Indignation, shock, sadness — these once-reflexive reactions to the latest study showing the rich are getting richer and the poor are getting poorer have begun to fade. Over the past few years, each new statistic has driven home the point the richest among us are indeed incredibly, unfathomably wealthy, but the numbers on their own increasingly fail to command attention. The world is afflicted by inequality data fatigue.
But every now and then, a new finding is so jolting it serves as a stark reminder the inequality crisis is far more dire than most people realize think — and it's growing even worse very quickly. A stunning report by Oxfam on global inequality has several revelations that do just that.
The most shocking statistic in the report, released Sunday, is this: In 2015, a mere 62 people held the same amount of wealth as "the bottom half of humanity" — 3.5 billion people. Identifying the reasons why this is happening is as important as the statistic itself.
Things are getting bad, quickly: In 2010, it took 388 individuals to match the wealth of the bottom half. But in the past five years, wealth has become so concentrated in the hands of the global elite that the number has reduced dramatically:
According to the Oxfam analysis, the wealth of those 62 individuals has grown by 44% in the past six years. In 2010, they collectively held around $542 billion. Today they own $1.76 trillion.
The wealth of the poorest 3.5 billion actually fell by 41% during that same period. This is particularly noteworthy given the fact that the number of people living below the extreme poverty line has fallen significantly around the world for the past few decades. Those two facts might seem to be in tension with one another, but they're not, mainly because the poverty line is usually measured through income, which can increase independently of fluctuations in wealth.
Daily incomes for the bottom 10% of the world's population have risen by less than 1 cent every year.
Gawain Kripke, the director of policy and research at Oxfam America, says that in some cases those two trends are directly related.
"You can actually lose wealth even while you're gaining income," Kripke told Mic. "Both can happen as the same time, and in some cases, they could even be related. You might sell a cow to start a business, or you might take a loan — and go into debt or 'negative wealth' — to plant a crop. At the end, you might have more income, but less wealth."

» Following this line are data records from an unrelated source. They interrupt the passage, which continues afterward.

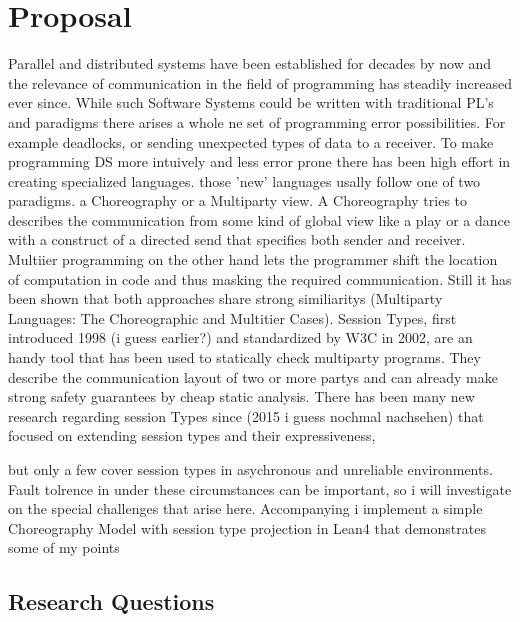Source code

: \documentclass[
	ngerman,
	ruledheaders=section,%
	class=report,%
	thesis={type=master},%
	accentcolor=9c,%
	custommargins=true,%
	marginpar=false,%
	parskip=half-,%
	fontsize=11pt,%
]{tudapub}
\begin{document}
\chapter{Proposal}
Parallel and distributed systems have been established for decades by now and the relevance of communication in the field of programming has steadily increased ever since. While such Software Systems could be written with traditional PL's and paradigms there arises a whole ne set of programming error possibilities. For example deadlocks, or sending unexpected types of data to a receiver.
To make programming DS more intuively and less error prone there has been high effort in creating specialized languages. those 'new' languages usally follow one of two paradigms.
a Choreography or a Multiparty view. A Choreography tries to describes the communication from some kind of global view like a play or a dance with a construct of a directed send that specifies both sender and receiver. Multiier programming on the other hand lets the programmer shift the location of computation in code and thus masking the required communication. Still it has been shown that both approaches share strong similiaritys (Multiparty Languages: The Choreographic and
Multitier Cases).
Session Types, first introduced 1998 (i guess earlier?) and standardized by W3C in 2002, are an handy tool that has been used to statically check multiparty programs. They describe the communication layout of two or more partys and can already make strong safety guarantees by cheap static analysis. There has been many new research regarding session Types since (2015 i guess nochmal nachsehen) that focused on extending session types and their expressiveness, \par but only a few cover session types in asychronous and unreliable environments. Fault tolrence in under these circumstances can be important, so i will investigate on the special challenges that arise here. Accompanying i implement a simple Choreography Model with session type projection in Lean4 that demonstrates some of my points

\section{Research Questions}
\end{document}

Looking farther back, since 2000 just 1% of the increase in global wealth has gone to the bottom half of the world's population, according to the report.

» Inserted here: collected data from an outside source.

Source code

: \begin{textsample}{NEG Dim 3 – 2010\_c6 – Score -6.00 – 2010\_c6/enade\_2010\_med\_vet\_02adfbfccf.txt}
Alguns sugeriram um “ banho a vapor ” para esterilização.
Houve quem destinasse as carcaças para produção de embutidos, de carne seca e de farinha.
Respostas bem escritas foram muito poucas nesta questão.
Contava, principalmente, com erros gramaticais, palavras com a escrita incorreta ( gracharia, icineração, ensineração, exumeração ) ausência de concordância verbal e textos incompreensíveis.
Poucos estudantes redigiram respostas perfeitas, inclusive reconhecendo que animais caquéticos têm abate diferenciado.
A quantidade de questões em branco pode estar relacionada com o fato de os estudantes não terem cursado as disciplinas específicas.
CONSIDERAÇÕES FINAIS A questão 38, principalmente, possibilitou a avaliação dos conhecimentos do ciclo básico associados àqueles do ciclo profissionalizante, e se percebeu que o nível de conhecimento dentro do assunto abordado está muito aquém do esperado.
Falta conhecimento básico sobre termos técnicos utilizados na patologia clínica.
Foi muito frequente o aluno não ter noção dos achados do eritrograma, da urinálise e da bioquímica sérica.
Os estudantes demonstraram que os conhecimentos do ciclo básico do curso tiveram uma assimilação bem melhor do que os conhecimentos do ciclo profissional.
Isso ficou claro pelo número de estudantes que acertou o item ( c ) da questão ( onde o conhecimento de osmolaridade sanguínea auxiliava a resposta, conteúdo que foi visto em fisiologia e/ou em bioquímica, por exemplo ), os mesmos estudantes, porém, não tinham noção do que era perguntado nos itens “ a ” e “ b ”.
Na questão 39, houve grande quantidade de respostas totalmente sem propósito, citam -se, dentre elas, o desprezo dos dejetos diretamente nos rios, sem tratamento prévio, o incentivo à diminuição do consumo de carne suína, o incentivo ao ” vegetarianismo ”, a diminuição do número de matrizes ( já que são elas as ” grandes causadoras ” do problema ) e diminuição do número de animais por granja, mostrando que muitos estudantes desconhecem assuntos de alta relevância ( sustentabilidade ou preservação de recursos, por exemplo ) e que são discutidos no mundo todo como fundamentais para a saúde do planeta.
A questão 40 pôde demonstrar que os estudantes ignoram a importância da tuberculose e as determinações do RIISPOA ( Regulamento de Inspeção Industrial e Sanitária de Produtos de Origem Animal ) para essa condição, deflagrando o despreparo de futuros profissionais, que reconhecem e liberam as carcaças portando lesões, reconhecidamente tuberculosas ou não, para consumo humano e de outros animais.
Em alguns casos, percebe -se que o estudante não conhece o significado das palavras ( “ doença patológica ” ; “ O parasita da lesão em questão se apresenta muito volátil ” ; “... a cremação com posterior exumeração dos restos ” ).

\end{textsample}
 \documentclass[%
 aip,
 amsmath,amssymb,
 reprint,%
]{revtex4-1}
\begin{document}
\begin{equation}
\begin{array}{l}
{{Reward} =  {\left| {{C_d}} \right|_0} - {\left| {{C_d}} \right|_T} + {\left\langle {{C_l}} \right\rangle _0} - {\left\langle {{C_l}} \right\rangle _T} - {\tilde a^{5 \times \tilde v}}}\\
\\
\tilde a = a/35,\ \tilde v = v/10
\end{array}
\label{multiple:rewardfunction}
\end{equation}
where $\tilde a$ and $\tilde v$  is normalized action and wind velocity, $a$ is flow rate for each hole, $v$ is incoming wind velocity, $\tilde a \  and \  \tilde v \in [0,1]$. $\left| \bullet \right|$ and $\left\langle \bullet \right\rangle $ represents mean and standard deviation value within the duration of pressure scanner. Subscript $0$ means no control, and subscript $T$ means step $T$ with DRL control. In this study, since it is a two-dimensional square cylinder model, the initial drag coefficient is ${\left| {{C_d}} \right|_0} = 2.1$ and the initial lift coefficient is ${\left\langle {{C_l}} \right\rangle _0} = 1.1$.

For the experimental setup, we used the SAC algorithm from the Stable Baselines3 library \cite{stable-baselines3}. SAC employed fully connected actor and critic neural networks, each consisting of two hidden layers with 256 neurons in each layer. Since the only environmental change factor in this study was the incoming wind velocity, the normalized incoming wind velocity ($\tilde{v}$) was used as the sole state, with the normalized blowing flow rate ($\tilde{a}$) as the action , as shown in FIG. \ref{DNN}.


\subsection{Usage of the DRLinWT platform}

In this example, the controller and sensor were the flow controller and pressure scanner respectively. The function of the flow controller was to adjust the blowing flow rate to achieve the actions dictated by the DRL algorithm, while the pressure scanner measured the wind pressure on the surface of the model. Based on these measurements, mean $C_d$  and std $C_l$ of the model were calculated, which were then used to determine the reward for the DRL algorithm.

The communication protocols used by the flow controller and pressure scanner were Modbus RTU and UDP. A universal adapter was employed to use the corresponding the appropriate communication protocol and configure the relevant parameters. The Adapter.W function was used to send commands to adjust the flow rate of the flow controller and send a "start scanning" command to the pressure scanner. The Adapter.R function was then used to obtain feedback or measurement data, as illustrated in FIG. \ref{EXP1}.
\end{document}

By contrast, the global top 1% — a group that's less exclusive than the top 62, and which as of last year controls more wealth than the bottom 99% combined — has captured about half of the global increase in wealth since the turn of the century.
For nearly a quarter century, daily incomes for those in the bottom 10% of the world's population have risen by less than 1 cent a year.
Why is this happening? A great deal of this divergence can be explained by the sharply differing returns that come from wealth generated by capital, or ownership of assets, versus wealth generated through labor.
The income of the 1% is mainly derived from capital income, such as capital gains, interest and dividends. For the past three decades or so, the share of income going to capital has been rising. But the share of income going to labor — that is, money from wages and salaries and benefits that serve as the primary source of income for most people — has generally been on the decline.
According to French economist Thomas Piketty, this is part of how capitalism naturally operates when uninterrupted by the kind of economic shocks and world wars that rocked the world in the 20th century. Piketty predicts that the process of wealth accumulation will continue to outpace growth and only accelerate, barring some kind of unforeseen calamity or major redistributive measure.
Even among those who work, sharp increases in pay have mostly gone to workers at the very top of the latter, such as executives. In the United States, over the past 50 years CEOs have gone from making 20 times the pay of a typical worker nearly 300 times as much.
So while the entire global economy has been growing more productive and generating more prosperity, the fruits of growth have chiefly been flowing upward into the hands of an ever more powerful ownership class.
The fix? Oxfam's report also sheds light on the unique schemes the extremely wealthy devise to protect their wealth from tax requirements, mainly through offshore tax havens.
Economist Gabriel Zucman at the University of California, Berkeley has estimated that "roughly 8% of the global financial wealth of households is held in tax havens, about $7.6 trillion." Other credible estimates put the number much higher — up to $32 trillion.
In the United States, the uber wealthy have forged a much more powerful shield against the tax code than any time in recent history. The New York Times recently calculated that the 400 highest-earning taxpayers paid nearly 27% of their income in federal taxes during Bill Clinton's presidency, but were paying less than 17% by the middle of President Barack Obama's time in office. That means billionaires are paying roughly the same share of their income as someone making about $100,000 a year.
Addressing the concentration of wealth in the hands of the few at the expense of the many is more complicated than more effective taxation on wealth — although that is essential. Issues like monopolistic tendencies in the economy that stifle competition also have to be dealt with. The evisceration of the ability of working people to organize for power collectively in a globalized economy has to be addressed.
As the world searches for solutions to these problems, the gaps between the haves and the have-nots will only continue to widen.